New producer unstable - spiking mem to 100% then crash repeatedly

Hi all, I’m a long time observer on cardano, finally trying to get a stake pool up and running. Whilst I have plenty of development experience, I dont use linux much, so whilst ive read a lot - im still learing!

I have 1 relay up on a digitalocean VPS (2cpu, 4GB) - it’s showing 16 peers in and is talking to my producer and running topologyUpdater (glad your staying with us).

Producer (on a seperate digitalocean VPS (same spec as relay) looks ok intermittently - is registered, showing increasing Tx in gLiveView when its running, but it is experiencing rapid memory & cpu spikes to 100% and then restarting. There is so much clutter in syslog with all the cncli and UFW msgs its hard to see what is starting off the problems.

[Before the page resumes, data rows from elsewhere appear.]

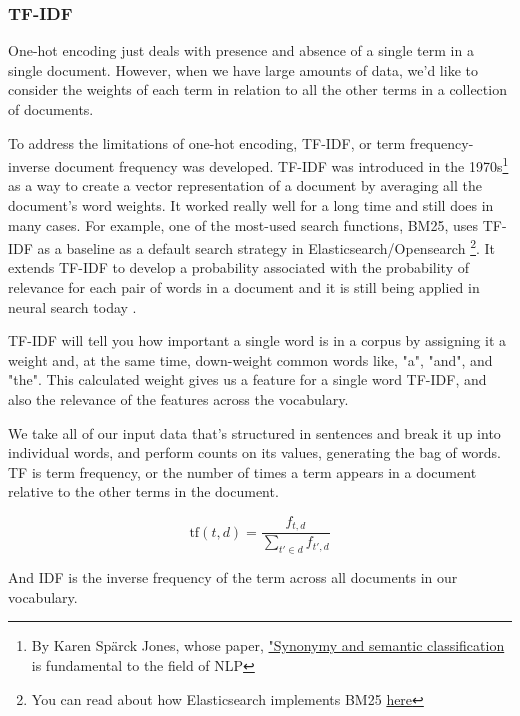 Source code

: \documentclass[11pt, table]{diazessay} %
\begin{document}
\begin{sloppypar}
\subsubsection{TF-IDF}

One-hot encoding just deals with presence and absence of a single term in a single document. However, when we have large amounts of data, we'd like to consider the weights of each term in relation to all the other terms in a collection of documents.

To address the limitations of one-hot encoding, TF-IDF, or term frequency-inverse document frequency was developed. TF-IDF was introduced in the 1970s\footnote{By Karen Spärck Jones, whose paper, \href{https://blog.babbar.tech/who-is-karen-sparck-jones/}{"Synonymy and semantic classification} is fundamental to the field of NLP} as a way to create a vector representation of a document by averaging all the document's word weights. It worked really well for a long time and still does in many cases.  For example, one of the most-used search functions, BM25, uses TF-IDF as a baseline  \citep{schutze2008introduction} as a default search strategy in Elasticsearch/Opensearch \footnote{You can read about how Elasticsearch implements BM25 \href{https://www.elastic.co/blog/practical-bm25-part-1-how-shards-affect-relevance-scoring-in-elasticsearch}{here}}. It extends TF-IDF to develop a probability associated with the probability of relevance for each pair of words in a document and it is still being applied in neural search today  \citep{svore2009machine}.  

TF-IDF will tell you how important a single word is in a corpus by assigning it a weight and, at the same time, down-weight common words like, "a", "and", and "the". This calculated weight gives us a feature for a single word TF-IDF, and also the relevance of the features across the vocabulary.

We take all of our input data that's structured in sentences and break it up into individual words, and perform counts on its values, generating the bag of words. TF is term frequency, or the number of times a term appears in a document relative to the other terms in the document.

\begin{equation}
\mathrm{tf}(t,d) = \frac{f_{t,d}}{{\sum_{t' \in d}{f_{t',d}}}}
\end{equation}

And IDF is the inverse frequency of the term across all documents in our vocabulary.


\end{sloppypar}
\end{document}
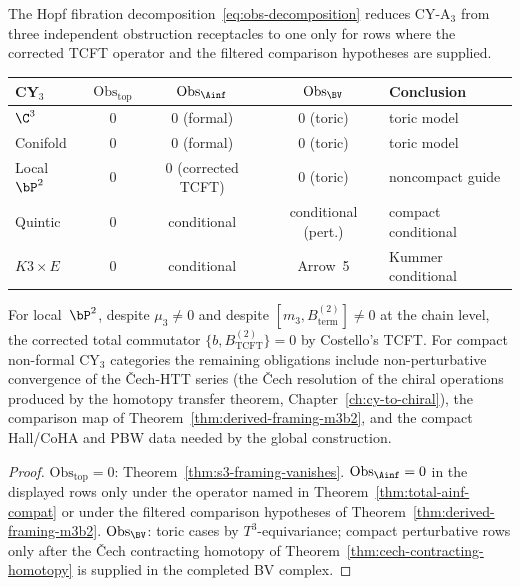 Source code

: \begin{proposition}
\label{prop:obs-landscape}
The Hopf fibration decomposition~\eqref{eq:obs-decomposition}
reduces CY-A$_3$ from three independent obstruction receptacles
to one only for rows where the corrected TCFT operator and the
filtered comparison hypotheses are supplied.
\begin{center}
\renewcommand{\arraystretch}{1.2}
\small
\begin{tabular}{lcccl}
 \toprule
 \textbf{CY$_3$} & $\mathrm{Obs}_{\mathrm{top}}$ &
 $\mathrm{Obs}_{\Ainf}$ & $\mathrm{Obs}_{\BV}$ &
 \textbf{Conclusion} \\
 \midrule
 $\C^3$ & $0$ & $0$ (formal) & $0$ (toric) & toric model \\
 Conifold & $0$ & $0$ (formal) & $0$ (toric) & toric model \\
 Local $\bP^2$ & $0$ & $0$ (corrected TCFT) & $0$ (toric) &
 noncompact guide \\
 Quintic & $0$ & conditional & conditional (pert.) &
 compact conditional \\
 $K3 \times E$ & $0$ & conditional & Arrow~5 &
 Kummer conditional \\
 \bottomrule
\end{tabular}
\end{center}
For local~$\bP^2$, despite $\mu_3 \neq 0$ and despite
$[m_3, B^{(2)}_{\mathrm{term}}] \neq 0$ at the chain level, the
corrected total commutator
$\{b, B^{(2)}_{\mathrm{TCFT}}\} = 0$ by Costello's TCFT.  For
compact non-formal CY$_3$ categories the remaining obligations
include non-perturbative convergence of the \v{C}ech-HTT series
(the \v{C}ech resolution of the chiral operations produced by the
homotopy transfer theorem, Chapter~\ref{ch:cy-to-chiral}), the
comparison map of Theorem~\ref{thm:derived-framing-m3b2}, and the
compact Hall/CoHA and PBW data needed by the global construction.
\end{proposition}

\begin{proof}
$\mathrm{Obs}_{\mathrm{top}} = 0$: Theorem~\ref{thm:s3-framing-vanishes}.
$\mathrm{Obs}_{\Ainf} = 0$ in the displayed rows only under the
operator named in Theorem~\ref{thm:total-ainf-compat} or under
the filtered comparison hypotheses of
Theorem~\ref{thm:derived-framing-m3b2}.
$\mathrm{Obs}_{\BV}$: toric cases by $T^3$-equivariance; compact
perturbative rows only after the \v{C}ech contracting homotopy of
Theorem~\ref{thm:cech-contracting-homotopy} is supplied in the
completed BV complex.
\end{proof}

Any suggestions would be welcomed - I haven’t seen similar issues on the forums so have hit a bit of a wall! Thanks in advance.

Yes, turn off cncli script

Cheers,

Hi, Thanks for the prompt response,
I’ve got it all hooked up with systemd services - what is the best way to turn off cncli ?

  1. If you want to disable some of the deployed services, run sudo systemctl disable <service>
  • cnode-cncli-sync.service
  • cnode-cncli-leaderlog.service
  • cnode-cncli-validate.service
  • cnode-cncli-ptsendtip.service
  • cnode-cncli-ptsendslots.service

On a 2 CPU, 4GB memory system you will get a lot of CPU memory spikes as a result of the TraceMemPool setting in your config. This has been discussed in other forums and hopefully the next version of the node will help fix it. In the meantime, you can turn off the traceMempool trace in config.json in order to reduce the CPU usage but you will lose the “Transaction Processed” metric on the node. It is a trade off for sure. If you are sure that your block producer node is getting the TX’s then turn off the TraceMemPool logging for the ** relay **. Also, make sure that you create a swap file for your relay and BP. That should help with the limited core 4GB memory.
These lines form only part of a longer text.